So as you know, I’m not letting the lack of fall temps keep me from cooking fall foods! Today I wanted something hearty and comforting because I was licking some wounds. I very unexpectedly was let go from my new job before even finishing orientation. I’m still not really sure why. The reasons were vague and I was pretty blindsided so I wasn’t really grasping much either. I had to pack my stuff in front of HR, very by the book. Very humiliating. I sunk to a particularly low point today, trying to figure out the lesson. Because certainly there is one, right? Staci said maybe the lesson isn’t mine. But that makes me feel like I’m shirking personal responsibility. So I’m still looking for the lesson.
I Spotified some Eminem because I was in angry cleaning mode and his song Beautiful came on. “But don’t let ’em say you aint beautiful.

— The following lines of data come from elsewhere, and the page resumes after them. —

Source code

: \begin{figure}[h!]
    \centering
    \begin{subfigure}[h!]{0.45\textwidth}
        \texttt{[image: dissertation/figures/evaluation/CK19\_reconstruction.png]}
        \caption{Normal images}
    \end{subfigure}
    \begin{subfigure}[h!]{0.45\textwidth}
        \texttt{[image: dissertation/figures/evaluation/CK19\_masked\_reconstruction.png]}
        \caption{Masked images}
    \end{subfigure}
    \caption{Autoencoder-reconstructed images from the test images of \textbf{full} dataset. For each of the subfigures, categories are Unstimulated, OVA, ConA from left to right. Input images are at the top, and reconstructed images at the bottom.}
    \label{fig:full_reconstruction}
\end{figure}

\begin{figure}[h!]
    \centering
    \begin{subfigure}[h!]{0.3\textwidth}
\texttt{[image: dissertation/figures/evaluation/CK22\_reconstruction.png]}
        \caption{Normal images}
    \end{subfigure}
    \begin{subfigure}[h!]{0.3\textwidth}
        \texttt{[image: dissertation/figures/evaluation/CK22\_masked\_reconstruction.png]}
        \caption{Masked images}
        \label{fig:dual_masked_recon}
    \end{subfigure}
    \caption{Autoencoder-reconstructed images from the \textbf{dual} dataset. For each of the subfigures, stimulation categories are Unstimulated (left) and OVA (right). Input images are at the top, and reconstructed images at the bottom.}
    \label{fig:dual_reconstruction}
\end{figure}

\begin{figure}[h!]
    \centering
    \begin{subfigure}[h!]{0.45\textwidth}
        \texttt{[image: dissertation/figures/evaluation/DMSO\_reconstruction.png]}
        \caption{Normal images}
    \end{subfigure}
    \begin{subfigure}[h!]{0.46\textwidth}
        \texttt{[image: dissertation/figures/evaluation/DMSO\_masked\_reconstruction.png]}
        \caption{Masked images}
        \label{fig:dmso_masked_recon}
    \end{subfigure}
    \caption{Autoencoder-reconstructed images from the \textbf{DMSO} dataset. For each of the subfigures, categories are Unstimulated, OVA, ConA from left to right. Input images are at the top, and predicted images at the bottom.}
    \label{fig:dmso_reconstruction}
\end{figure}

They can get f’d, just stay true to you.” I don’t know if God would choose to speak in that way but it felt straight from Him. I felt a lot better after that. However by then I’d already started comfort food.
Homemade beefaroni! I cooked a chopped onion and garlic and added a pound of each ground sirloin and hot Italian sausage and browned them. Then a can of chiles, a can of white corn, a large can of San Marzano tomatoes, a can of great northern beans, 3 cups of beef broth and a cup of red wine. Some smoked paprika, cayenne, salt and pepper. I threw in about a cup of ditalini pasta and simmered with the lid on for about 30 minutes and then turned off the heat and left the lid on while I cleaned.
When I came back to give it a stir, the pasta had soaked up the liquid and it was beefaroni! Served it up with some garlic bread. It was spicy but delicious!
I do feel bad about the job. I was really excited about it. But I guess I wasn’t meant to be there. I hope where I’m meant to be shows up soon. And I hope it has something to do with the Texas state lottery!